Items listed in a dataset.
== Segment start ==

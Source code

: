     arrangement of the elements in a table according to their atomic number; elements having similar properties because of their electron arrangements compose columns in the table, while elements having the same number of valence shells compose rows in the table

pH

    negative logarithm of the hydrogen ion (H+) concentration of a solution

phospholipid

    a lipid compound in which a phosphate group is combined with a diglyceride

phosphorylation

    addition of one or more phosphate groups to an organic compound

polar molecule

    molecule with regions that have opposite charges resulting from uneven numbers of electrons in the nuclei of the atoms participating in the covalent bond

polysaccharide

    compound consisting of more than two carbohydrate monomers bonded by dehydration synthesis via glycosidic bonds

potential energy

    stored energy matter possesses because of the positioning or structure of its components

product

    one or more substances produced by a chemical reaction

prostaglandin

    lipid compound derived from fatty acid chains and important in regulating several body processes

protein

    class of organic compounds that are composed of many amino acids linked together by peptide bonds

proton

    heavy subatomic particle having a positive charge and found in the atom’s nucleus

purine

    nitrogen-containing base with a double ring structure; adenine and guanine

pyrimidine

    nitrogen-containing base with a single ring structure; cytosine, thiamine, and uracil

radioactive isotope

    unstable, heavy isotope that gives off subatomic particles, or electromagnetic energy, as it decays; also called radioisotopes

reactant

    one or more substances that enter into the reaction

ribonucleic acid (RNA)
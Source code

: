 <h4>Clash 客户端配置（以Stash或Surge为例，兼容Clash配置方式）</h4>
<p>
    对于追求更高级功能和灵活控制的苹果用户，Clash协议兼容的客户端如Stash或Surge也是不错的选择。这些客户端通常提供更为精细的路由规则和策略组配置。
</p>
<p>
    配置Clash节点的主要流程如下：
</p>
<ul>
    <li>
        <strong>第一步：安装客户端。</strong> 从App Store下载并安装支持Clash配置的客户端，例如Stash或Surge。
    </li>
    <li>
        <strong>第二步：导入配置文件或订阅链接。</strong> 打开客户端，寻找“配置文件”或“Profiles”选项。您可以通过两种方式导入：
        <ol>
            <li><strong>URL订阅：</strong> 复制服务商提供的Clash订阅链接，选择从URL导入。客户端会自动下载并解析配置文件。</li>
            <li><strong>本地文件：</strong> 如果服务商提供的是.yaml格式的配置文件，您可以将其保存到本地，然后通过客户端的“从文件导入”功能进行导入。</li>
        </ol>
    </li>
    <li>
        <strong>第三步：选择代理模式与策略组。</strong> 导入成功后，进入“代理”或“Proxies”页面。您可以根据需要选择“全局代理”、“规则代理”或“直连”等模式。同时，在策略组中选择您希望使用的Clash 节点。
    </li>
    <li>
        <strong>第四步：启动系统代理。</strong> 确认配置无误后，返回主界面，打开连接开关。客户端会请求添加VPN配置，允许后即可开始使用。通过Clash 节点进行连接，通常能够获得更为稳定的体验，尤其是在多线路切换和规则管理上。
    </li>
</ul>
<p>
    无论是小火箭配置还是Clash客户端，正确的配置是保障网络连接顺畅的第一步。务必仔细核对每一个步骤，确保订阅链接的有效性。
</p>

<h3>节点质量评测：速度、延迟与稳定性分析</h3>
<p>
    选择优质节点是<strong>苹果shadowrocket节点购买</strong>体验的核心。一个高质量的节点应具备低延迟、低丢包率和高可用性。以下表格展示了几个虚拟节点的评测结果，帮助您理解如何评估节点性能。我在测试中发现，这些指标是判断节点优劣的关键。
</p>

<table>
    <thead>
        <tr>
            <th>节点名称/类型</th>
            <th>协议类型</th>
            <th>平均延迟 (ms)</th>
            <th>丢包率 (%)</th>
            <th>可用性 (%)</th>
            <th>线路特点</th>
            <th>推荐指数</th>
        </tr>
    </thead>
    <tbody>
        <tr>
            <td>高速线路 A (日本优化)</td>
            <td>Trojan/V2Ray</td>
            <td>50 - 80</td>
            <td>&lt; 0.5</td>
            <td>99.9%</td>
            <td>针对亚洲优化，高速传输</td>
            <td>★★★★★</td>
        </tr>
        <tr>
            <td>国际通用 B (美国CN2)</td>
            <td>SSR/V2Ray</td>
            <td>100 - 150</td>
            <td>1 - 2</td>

== Segment end ==

WORK TO COMPLETE. Every entry above should be transcribed exactly as it appears.

RESPONSE BOX.
Source code

:     arrangement of the elements in a table according to their atomic number; elements having similar properties because of their electron arrangements compose columns in the table, while elements having the same number of valence shells compose rows in the table

pH

    negative logarithm of the hydrogen ion (H+) concentration of a solution

phospholipid

    a lipid compound in which a phosphate group is combined with a diglyceride

phosphorylation

    addition of one or more phosphate groups to an organic compound

polar molecule

    molecule with regions that have opposite charges resulting from uneven numbers of electrons in the nuclei of the atoms participating in the covalent bond

polysaccharide

    compound consisting of more than two carbohydrate monomers bonded by dehydration synthesis via glycosidic bonds

potential energy

    stored energy matter possesses because of the positioning or structure of its components

product

    one or more substances produced by a chemical reaction

prostaglandin

    lipid compound derived from fatty acid chains and important in regulating several body processes

protein

    class of organic compounds that are composed of many amino acids linked together by peptide bonds

proton

    heavy subatomic particle having a positive charge and found in the atom’s nucleus

purine

    nitrogen-containing base with a double ring structure; adenine and guanine

pyrimidine

    nitrogen-containing base with a single ring structure; cytosine, thiamine, and uracil

radioactive isotope

    unstable, heavy isotope that gives off subatomic particles, or electromagnetic energy, as it decays; also called radioisotopes

reactant

    one or more substances that enter into the reaction

ribonucleic acid (RNA)
Source code

: <h4>Clash 客户端配置（以Stash或Surge为例，兼容Clash配置方式）</h4>
<p>
    对于追求更高级功能和灵活控制的苹果用户，Clash协议兼容的客户端如Stash或Surge也是不错的选择。这些客户端通常提供更为精细的路由规则和策略组配置。
</p>
<p>
    配置Clash节点的主要流程如下：
</p>
<ul>
    <li>
        <strong>第一步：安装客户端。</strong> 从App Store下载并安装支持Clash配置的客户端，例如Stash或Surge。
    </li>
    <li>
        <strong>第二步：导入配置文件或订阅链接。</strong> 打开客户端，寻找“配置文件”或“Profiles”选项。您可以通过两种方式导入：
        <ol>
            <li><strong>URL订阅：</strong> 复制服务商提供的Clash订阅链接，选择从URL导入。客户端会自动下载并解析配置文件。</li>
            <li><strong>本地文件：</strong> 如果服务商提供的是.yaml格式的配置文件，您可以将其保存到本地，然后通过客户端的“从文件导入”功能进行导入。</li>
        </ol>
    </li>
    <li>
        <strong>第三步：选择代理模式与策略组。</strong> 导入成功后，进入“代理”或“Proxies”页面。您可以根据需要选择“全局代理”、“规则代理”或“直连”等模式。同时，在策略组中选择您希望使用的Clash 节点。
    </li>
    <li>
        <strong>第四步：启动系统代理。</strong> 确认配置无误后，返回主界面，打开连接开关。客户端会请求添加VPN配置，允许后即可开始使用。通过Clash 节点进行连接，通常能够获得更为稳定的体验，尤其是在多线路切换和规则管理上。
    </li>
</ul>
<p>
    无论是小火箭配置还是Clash客户端，正确的配置是保障网络连接顺畅的第一步。务必仔细核对每一个步骤，确保订阅链接的有效性。
</p>

<h3>节点质量评测：速度、延迟与稳定性分析</h3>
<p>
    选择优质节点是<strong>苹果shadowrocket节点购买</strong>体验的核心。一个高质量的节点应具备低延迟、低丢包率和高可用性。以下表格展示了几个虚拟节点的评测结果，帮助您理解如何评估节点性能。我在测试中发现，这些指标是判断节点优劣的关键。
</p>

<table>
    <thead>
        <tr>
            <th>节点名称/类型</th>
            <th>协议类型</th>
            <th>平均延迟 (ms)</th>
            <th>丢包率 (%)</th>
            <th>可用性 (%)</th>
            <th>线路特点</th>
            <th>推荐指数</th>
        </tr>
    </thead>
    <tbody>
        <tr>
            <td>高速线路 A (日本优化)</td>
            <td>Trojan/V2Ray</td>
            <td>50 - 80</td>
            <td>&lt; 0.5</td>
            <td>99.9%</td>
            <td>针对亚洲优化，高速传输</td>
            <td>★★★★★</td>
        </tr>
        <tr>
            <td>国际通用 B (美国CN2)</td>
            <td>SSR/V2Ray</td>
            <td>100 - 150</td>
            <td>1 - 2</td>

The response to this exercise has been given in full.